From Stefano Bagnara <apa...@bago.org>
Subject Field, RawField, ParsedField and parsing methods
Date Mon, 28 Dec 2009 12:02:56 GMT
Hi all,

I've just reviewed some mime4j code about parsing and I find the
current behaviour not so intuitive.

1) We have a "Field" interface, a RawField and a ParsedField. Most
code deal with generic Fields but knows when it is a parsedfield or a
rawfield. Nowhere we check the Field implementation to understand if
it is already parsed or not, so it seems we always know when it is a
parsedfield and when it is a rawfield. Some code calling getName does
a trim and a lowercase, some other code simply lowercase without
trimming. Why don't we simply canonicalize things in getName and
publish a clear contract about what getName returns?

2) We have a FieldParser interface (that I just generified to
FieldParser<T extends ParsedField>) that create ParsedField instances
starting from String name, String body, ByteSequence raw. This seems
"weird" to me. name and body are already a parsing step beyond raw.
"FieldParser" is implemented by fields implementation and always call
the constructor for the field with the same 3 parameters. All of the
fields, in facts, simply parse "body" and bring around "raw" only as
convenience way to avoid recreating (reencoding, refolding) stuff when
writing to a mime stream.
We have 3 callers for FieldParser.parse method:
A. Fields.parse(name, body): this method generate a raw sequence
before parsing (ContentUtil.encode(MimeUtil.fold(fieldname+":
B. DefaultFieldParser.parse(ByteSequence raw, String rawStr): this
method, instead, generate name and body starting from raw (So, the
same functionality as RawField, but implemented differently).
C. DelegatingFieldParser.parse : this is simply a delegator, called in
the above 2 places (A&B).

The DefaultFieldParser.parse method is always called via
DefaultFieldParser.parse(ByteSequence) method, and this method is
called by MessageBuilder and SimpleContentHandler field methods (they
are our 2 implementations of ContentHandler). So, the
ContentHandler.field(Field) method is called by the
MimeStreamParser.parse(InputStream) method. Another weird thing: the
MimeStreamParser already do some parsing, because it checks for the
":" and build a RawField from the ByteArrayBuffer and the colon
position. So:
- AbstractEntity.parseField parse a ByteArrayBuffer to find the ":"
and build a RawField.
- MimeStreamParser calls the ContentHandler passing the RawField as a
generic "Field"
- Both ContentHandlers we distribute runs a
DefaultFieldParser.parse(field.getRaw) looking again for the ":" from
"raw" data and returning a ParsedField under the Field interface.

Isn't it weird that we work with Field interface, RawField
implementation but we simply "drop" any information but the
ByteSequence and parse the field again from scratch (getRaw) in order
to return "again" a Field (that this time is ParsedField but we don't
tell this to anyone)?

Also AbstractField tries to be optimized as it use final name/body/raw
fields.
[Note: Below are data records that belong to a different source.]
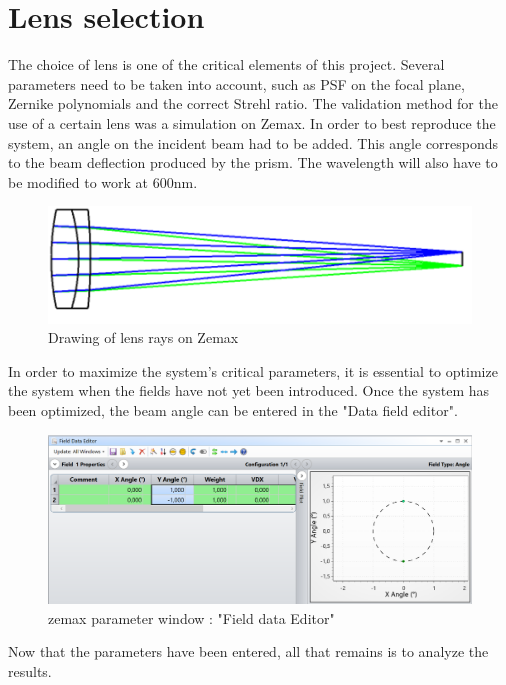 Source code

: \section{Lens selection}\label{sec:Opti_Lens}
The choice of lens is one of the critical elements of this project. Several parameters need to be taken
into account, such as \gls{PSF} on the focal plane, Zernike polynomials and the correct Strehl ratio.
The validation method for the use of a certain lens was a simulation on Zemax.
In order to best reproduce the system, an angle on the incident beam had to be added.
This angle corresponds to the beam deflection produced by the prism. The wavelength will also have to be modified to work at 600nm.
\begin{figure}[H]
    \centering
    \includegraphics[scale=0.8]{assets/figures/Optical Design/Zemax_RayTrace.png}
    \caption{Drawing of lens rays on Zemax}
    \label{fig:Opti_LensRayTrace}
\end{figure}
In order to maximize the system's critical parameters, it is essential to optimize the system when
the fields have not yet been introduced.
Once the system has been optimized, the beam angle can be entered in the "Data field editor".
\begin{figure}[H]
    \centering
    \includegraphics[scale=0.5]{assets/figures/Optical Design/Zemax_FieldEditor.png}
    \caption{zemax parameter window : "Field data Editor"}
    \label{fig:Opti_FieldZemax}
\end{figure}
Now that the parameters have been entered, all that remains is to analyze the results.
\newpage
So AbstractFields is an immutable bean, but in practice, every
extension of AbstractField uses lazy parsing (exept the
ContentTransferEncodingField) so that it is functionally immutable but
not really immutable for the jvm. IMO we should make a choice and
embrace it. In order to alter the headers currently an user is
expected to parse it and then to create a new raw representation of
the new header and parse it to generate the new header to replace the
old one. Either we make the fields mutable so to make it easier to
alter them, or we make them immutable for real, so the JVM optimize
their use, don't you agree? (I mean that we could introduce an
interface for each field, and have 2 implementations for each of them:
one parsed and one raw, maybe referencing the underlying RawField. The
raw one could even be a simply proxy that encapsulate the RawField and
create an instance of the parsed field only when a method is

3) I fail to understand what is the contract between mime4j library
and its users wrt to fields and fieldsparsing.
Let say I have to parse a ContentType: am I expected to call
DefaultFieldParser.parse ? Fields.contentType and other methods?

As I fail to see the current "idea" maybe there is no idea and simply
this is the result of too many hands and refactorings done in the
years, so before being the next hand and applying the next refactoring
I'd like to collect some thought.

Do you think all I've written are foolish thoughts or do you think we
should try to sort this stuff out before releasing mime4j 1.0 ?